● **Try it**
Work out how many lines of the records hold the string "here", and reply with that number alone.

________________________

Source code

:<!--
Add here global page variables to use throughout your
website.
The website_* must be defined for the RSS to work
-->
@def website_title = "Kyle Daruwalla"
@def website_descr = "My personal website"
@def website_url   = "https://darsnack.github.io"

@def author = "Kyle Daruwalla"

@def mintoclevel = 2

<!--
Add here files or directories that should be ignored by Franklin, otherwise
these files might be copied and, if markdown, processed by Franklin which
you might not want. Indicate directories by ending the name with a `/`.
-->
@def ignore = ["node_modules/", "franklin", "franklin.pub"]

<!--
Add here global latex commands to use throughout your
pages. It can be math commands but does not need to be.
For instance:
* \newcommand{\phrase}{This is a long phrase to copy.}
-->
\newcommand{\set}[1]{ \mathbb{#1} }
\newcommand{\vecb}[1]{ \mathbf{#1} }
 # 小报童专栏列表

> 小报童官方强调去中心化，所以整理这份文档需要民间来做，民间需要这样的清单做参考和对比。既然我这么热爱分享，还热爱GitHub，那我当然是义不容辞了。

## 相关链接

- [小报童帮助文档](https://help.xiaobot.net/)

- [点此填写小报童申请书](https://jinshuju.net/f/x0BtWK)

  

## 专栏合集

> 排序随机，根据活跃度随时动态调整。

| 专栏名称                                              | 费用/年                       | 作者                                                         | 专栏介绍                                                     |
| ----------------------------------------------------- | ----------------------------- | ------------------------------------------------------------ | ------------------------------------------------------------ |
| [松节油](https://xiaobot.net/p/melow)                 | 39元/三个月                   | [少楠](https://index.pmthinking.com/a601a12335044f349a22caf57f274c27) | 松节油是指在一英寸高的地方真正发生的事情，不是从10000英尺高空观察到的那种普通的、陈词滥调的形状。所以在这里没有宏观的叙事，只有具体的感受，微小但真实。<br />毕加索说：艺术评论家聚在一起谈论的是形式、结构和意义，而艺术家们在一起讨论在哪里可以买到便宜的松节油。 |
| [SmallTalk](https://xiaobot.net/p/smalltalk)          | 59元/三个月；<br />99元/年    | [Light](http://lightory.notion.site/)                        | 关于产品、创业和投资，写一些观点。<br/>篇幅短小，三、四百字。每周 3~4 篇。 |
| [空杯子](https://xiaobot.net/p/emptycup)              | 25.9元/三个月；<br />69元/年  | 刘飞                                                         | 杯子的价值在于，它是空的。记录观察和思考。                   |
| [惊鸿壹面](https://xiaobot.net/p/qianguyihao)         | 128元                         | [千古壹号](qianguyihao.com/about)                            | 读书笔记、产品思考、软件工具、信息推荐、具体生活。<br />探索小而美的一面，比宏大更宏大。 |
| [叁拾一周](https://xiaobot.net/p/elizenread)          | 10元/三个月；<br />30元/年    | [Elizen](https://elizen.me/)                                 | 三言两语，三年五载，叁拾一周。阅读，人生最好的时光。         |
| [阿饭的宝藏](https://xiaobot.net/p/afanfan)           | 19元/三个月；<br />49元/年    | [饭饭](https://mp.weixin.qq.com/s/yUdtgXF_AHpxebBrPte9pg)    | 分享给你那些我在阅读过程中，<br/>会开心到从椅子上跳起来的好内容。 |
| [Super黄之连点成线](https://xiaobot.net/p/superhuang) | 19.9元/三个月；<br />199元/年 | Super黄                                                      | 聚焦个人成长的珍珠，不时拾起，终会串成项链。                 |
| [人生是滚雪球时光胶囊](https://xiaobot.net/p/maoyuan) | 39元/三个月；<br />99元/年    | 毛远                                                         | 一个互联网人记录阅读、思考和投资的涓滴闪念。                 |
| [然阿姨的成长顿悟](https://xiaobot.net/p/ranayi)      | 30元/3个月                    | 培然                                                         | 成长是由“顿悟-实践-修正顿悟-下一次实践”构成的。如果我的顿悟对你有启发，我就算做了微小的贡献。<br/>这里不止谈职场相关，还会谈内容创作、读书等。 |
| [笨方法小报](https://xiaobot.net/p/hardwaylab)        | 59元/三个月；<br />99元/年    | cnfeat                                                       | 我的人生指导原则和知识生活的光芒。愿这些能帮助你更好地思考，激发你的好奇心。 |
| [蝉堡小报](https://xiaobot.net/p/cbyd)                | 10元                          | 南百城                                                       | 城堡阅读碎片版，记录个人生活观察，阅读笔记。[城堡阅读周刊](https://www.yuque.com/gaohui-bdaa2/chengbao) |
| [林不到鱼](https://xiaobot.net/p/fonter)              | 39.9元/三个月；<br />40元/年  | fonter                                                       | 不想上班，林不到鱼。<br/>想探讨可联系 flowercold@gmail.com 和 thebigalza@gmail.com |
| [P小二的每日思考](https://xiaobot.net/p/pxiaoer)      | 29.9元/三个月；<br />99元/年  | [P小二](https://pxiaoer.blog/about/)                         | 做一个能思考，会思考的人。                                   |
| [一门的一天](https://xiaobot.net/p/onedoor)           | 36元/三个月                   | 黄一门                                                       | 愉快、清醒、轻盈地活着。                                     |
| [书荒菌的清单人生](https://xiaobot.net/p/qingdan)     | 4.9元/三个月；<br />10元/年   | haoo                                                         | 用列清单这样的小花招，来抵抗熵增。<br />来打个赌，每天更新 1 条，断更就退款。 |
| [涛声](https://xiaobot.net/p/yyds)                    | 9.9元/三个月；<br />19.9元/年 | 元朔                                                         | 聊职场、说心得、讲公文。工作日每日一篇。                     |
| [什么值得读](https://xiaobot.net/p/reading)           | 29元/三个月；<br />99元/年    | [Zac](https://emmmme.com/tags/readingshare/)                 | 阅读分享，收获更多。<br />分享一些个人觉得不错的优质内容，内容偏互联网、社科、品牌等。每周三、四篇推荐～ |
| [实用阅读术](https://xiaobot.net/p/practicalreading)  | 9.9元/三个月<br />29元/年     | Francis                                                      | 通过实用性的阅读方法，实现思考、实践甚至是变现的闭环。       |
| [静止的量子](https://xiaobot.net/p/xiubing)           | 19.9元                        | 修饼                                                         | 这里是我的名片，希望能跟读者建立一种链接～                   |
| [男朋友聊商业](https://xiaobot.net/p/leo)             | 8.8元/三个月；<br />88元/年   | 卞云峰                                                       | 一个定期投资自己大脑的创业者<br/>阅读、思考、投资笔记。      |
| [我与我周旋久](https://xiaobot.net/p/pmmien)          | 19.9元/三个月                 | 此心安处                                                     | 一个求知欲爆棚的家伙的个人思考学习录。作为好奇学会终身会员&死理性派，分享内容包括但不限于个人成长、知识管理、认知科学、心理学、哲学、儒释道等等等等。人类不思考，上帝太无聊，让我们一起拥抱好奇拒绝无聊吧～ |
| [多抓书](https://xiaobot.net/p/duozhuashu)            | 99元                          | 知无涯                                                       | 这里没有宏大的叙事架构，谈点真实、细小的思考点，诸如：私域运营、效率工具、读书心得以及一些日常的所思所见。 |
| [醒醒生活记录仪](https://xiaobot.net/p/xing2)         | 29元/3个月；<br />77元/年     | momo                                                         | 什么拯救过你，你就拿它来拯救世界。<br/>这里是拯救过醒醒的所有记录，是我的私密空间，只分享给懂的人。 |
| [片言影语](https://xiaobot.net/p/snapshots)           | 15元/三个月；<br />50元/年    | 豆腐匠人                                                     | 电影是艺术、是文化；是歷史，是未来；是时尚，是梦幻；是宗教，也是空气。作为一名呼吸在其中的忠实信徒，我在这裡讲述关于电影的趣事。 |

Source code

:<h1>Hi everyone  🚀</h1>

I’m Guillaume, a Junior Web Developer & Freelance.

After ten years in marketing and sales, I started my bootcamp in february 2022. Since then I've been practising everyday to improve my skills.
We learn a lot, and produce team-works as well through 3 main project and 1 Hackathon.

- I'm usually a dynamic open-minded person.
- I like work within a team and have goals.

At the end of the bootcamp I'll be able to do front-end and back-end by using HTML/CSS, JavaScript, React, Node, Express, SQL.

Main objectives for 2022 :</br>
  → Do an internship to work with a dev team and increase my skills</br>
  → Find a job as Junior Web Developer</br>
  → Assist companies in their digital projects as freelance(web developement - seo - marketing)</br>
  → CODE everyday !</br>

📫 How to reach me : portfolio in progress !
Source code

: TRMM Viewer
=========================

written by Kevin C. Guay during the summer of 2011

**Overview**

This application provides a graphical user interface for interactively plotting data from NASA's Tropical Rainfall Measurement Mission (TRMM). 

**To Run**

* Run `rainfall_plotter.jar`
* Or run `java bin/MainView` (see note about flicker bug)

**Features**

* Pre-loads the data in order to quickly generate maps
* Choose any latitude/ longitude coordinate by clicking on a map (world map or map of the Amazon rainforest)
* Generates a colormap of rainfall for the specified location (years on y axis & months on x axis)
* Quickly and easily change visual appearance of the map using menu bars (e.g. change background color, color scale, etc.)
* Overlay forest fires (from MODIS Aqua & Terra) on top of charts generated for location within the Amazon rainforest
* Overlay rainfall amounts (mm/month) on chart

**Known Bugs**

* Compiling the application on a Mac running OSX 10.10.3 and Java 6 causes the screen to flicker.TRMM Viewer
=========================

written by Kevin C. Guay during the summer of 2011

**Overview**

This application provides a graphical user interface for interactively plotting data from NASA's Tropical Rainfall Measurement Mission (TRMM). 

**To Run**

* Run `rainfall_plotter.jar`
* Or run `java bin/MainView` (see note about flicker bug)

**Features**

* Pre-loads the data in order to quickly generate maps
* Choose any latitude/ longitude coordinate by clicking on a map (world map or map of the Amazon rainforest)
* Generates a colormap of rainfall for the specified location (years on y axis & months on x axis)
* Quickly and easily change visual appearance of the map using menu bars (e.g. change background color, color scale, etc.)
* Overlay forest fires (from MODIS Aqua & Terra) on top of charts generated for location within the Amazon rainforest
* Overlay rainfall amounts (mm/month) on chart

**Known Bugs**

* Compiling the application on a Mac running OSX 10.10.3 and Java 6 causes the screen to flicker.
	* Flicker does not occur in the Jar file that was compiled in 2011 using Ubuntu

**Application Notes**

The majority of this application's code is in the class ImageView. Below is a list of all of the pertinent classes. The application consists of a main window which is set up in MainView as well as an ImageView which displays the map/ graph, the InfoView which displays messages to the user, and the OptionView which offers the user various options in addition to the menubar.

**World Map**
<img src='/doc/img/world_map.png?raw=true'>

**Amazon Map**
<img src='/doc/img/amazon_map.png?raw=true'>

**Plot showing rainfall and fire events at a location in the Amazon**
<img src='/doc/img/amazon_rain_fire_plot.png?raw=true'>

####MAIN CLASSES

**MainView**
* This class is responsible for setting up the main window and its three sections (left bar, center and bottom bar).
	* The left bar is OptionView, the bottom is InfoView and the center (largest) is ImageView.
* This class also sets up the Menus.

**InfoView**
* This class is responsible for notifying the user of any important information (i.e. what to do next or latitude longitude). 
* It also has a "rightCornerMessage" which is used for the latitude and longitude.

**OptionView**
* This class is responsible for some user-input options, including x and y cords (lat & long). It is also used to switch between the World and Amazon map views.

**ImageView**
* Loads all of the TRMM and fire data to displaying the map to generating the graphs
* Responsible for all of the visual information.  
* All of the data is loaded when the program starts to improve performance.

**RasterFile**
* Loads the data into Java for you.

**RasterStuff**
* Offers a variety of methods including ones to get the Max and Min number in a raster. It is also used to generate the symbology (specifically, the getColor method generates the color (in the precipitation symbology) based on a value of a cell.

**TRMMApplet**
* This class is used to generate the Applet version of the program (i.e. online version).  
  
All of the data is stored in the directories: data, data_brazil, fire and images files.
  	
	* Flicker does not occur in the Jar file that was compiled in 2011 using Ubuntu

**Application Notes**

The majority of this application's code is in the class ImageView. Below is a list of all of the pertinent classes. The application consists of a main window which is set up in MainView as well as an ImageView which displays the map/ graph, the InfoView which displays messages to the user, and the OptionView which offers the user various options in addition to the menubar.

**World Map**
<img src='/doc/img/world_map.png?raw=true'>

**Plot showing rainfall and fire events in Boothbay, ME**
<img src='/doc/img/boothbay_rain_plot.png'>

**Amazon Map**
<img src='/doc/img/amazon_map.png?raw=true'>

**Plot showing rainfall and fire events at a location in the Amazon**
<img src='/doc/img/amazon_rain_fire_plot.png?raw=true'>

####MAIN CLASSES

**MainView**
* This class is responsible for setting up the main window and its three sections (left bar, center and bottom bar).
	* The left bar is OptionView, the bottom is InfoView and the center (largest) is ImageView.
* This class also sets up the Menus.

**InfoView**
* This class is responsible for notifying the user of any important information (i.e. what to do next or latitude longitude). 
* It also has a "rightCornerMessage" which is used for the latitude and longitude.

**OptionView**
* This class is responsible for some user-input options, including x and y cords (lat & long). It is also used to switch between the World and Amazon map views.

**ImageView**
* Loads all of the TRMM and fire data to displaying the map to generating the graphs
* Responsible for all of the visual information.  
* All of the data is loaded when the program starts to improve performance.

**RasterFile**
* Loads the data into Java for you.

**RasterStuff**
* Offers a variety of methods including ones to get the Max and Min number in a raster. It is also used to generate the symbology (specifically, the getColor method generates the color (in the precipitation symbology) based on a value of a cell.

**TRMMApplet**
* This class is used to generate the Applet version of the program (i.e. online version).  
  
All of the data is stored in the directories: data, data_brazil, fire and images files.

________________________

● **Answer for the task**
3